The County considers 333 SE 82nd Avenue temporary accommodations. With people staying only as long as it takes to transition into permanent housing or permanent supportive housing programs. However, according to Soderberg, the site will remain a temporary shelter location for the foreseeable future. “The plan is to operate a long-term shelter at the site, but like all programs, budgets must be approved by the County Board and City Council annually, and we would always want to ensure we’re able to evaluate the success of the program.”
During the first half of 2023, program staff will coordinate meetings, working with neighbors and area businesses to create a Good Neighbor Agreement. Through alternative shelters like the ones proposed for Montavilla, the County intends to initiate positive changes for villagers and neighbors currently experiencing unsanctioned camping. By creating a safe sleeping space for people experiencing unsheltered homelessness, program managers hope to build an environment that allows villagers to be part of the surrounding neighborhood. Employees will professionally manage the site at all hours of every day. People working with residents will provide support to address basic needs, including hygiene services, case management, and housing navigation. Residents will receive access to treatment for unmet behavioral health needs.
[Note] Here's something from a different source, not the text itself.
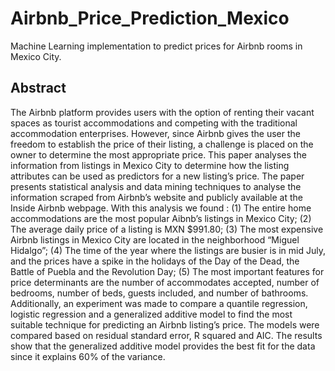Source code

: # Airbnb_Price_Prediction_Mexico
Machine Learning implementation to predict prices for Airbnb rooms in Mexico City.

## Abstract

The Airbnb platform provides users with the option of renting their vacant spaces as tourist accommodations and competing with the traditional accommodation enterprises. However, since Airbnb gives the user the freedom to establish the price of their listing, a challenge is placed on the owner to determine the most appropriate price. This paper analyses the information from listings in Mexico City to determine how the listing attributes can be used as predictors for a new listing’s price. The paper presents statistical analysis and data mining techniques to analyse the information scraped from Airbnb’s website and publicly available at the Inside Airbnb webpage. With this analysis we found : (1) The entire home accommodations are the most popular Aibnb’s listings in Mexico City; (2) The average daily price of a listing is MXN $991.80; (3) The most expensive Airbnb listings in Mexico City are located in the neighborhood “Miguel Hidalgo”; (4) The time of the year where the listings are busier is in mid July, and the prices have a spike in the holidays of the Day of the Dead, the Battle of Puebla and the Revolution Day; (5) The most important features for price determinants are the number of accommodates accepted, number of bedrooms, number of beds, guests included, and number of bathrooms. Additionally, an experiment was made to compare a quantile regression, logistic regression and a generalized additive model to find the most suitable technique for predicting an Airbnb listing’s price. The models were compared based on residual standard error, R squared and AIC. The results show that the generalized additive model provides the best fit for the data since it explains 60% of the variance.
Neighbors within a half-mile radius of the site should receive a postcard in the mail informing them about this planned site use. JOHS will update the community when they decide on a program model and contract with a shelter operator. The village could open and accept participants as soon as workers complete construction. Still, that timeline depends on the shelter style selection and how soon site management can prepare staff. JOHS will provide updates to community organizations as those milestones come closer.
Disclosure: The author of this article serves on the boards of the Montavilla/East Tabor Business Association, 82nd Avenue Business Association, and Montavilla Neighborhood Association. During that work, he drafted the Good Neighbor Agreement with Beacon Village and will likely participate in future community outreach for these Multnomah County initiatives.